▼
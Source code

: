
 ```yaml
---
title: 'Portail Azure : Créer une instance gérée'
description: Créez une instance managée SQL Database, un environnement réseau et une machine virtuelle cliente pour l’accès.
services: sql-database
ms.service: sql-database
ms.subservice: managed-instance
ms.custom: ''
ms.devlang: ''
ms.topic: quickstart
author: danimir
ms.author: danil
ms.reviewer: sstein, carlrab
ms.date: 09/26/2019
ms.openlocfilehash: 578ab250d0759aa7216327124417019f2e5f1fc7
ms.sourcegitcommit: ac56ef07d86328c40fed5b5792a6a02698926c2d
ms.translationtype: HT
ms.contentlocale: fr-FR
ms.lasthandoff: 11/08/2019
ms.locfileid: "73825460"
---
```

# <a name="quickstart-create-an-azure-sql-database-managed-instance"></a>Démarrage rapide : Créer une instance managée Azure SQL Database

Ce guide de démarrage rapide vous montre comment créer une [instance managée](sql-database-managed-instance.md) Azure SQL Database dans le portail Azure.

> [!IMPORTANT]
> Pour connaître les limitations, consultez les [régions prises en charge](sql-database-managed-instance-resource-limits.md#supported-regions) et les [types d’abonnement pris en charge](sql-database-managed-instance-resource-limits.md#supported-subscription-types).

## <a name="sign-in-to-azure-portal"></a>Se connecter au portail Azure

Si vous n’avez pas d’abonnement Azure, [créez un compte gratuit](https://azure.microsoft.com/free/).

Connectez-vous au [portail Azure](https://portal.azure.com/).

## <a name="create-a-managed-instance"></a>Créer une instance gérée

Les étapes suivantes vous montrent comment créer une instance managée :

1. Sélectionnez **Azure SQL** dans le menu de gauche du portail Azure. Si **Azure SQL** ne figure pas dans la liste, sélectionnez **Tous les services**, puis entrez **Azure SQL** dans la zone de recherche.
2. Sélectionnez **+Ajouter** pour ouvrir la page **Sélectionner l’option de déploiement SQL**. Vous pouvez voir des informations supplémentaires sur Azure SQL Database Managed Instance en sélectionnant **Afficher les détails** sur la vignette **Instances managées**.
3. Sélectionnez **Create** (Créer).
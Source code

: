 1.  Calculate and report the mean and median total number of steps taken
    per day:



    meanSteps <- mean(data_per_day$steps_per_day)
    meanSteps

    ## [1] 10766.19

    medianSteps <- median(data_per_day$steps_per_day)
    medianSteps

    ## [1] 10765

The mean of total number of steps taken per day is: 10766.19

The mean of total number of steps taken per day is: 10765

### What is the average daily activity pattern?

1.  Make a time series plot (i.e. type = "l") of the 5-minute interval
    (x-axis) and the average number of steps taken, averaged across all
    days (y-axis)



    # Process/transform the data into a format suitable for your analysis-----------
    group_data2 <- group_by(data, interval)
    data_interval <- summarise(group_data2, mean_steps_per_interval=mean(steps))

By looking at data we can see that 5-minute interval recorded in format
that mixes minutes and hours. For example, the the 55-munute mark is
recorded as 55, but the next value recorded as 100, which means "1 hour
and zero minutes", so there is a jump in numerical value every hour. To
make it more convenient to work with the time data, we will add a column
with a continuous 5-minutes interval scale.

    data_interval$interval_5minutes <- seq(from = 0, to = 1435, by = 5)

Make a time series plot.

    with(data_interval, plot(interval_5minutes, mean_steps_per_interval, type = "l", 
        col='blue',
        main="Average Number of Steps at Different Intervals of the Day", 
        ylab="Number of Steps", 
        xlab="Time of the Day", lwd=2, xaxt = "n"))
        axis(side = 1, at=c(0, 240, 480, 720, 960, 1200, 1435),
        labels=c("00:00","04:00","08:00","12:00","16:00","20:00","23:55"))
▲
Repeat, exactly as they stand above, the lines from the line with "Si vous n’avez" to the line with "1. Sélectionnez **Azure", both lines included.

• [FINISHED EXERCISE]
Si vous n’avez pas d’abonnement Azure, [créez un compte gratuit](https://azure.microsoft.com/free/).

Connectez-vous au [portail Azure](https://portal.azure.com/).

## <a name="create-a-managed-instance"></a>Créer une instance gérée

Les étapes suivantes vous montrent comment créer une instance managée :

1. Sélectionnez **Azure SQL** dans le menu de gauche du portail Azure. Si **Azure SQL** ne figure pas dans la liste, sélectionnez **Tous les services**, puis entrez **Azure SQL** dans la zone de recherche.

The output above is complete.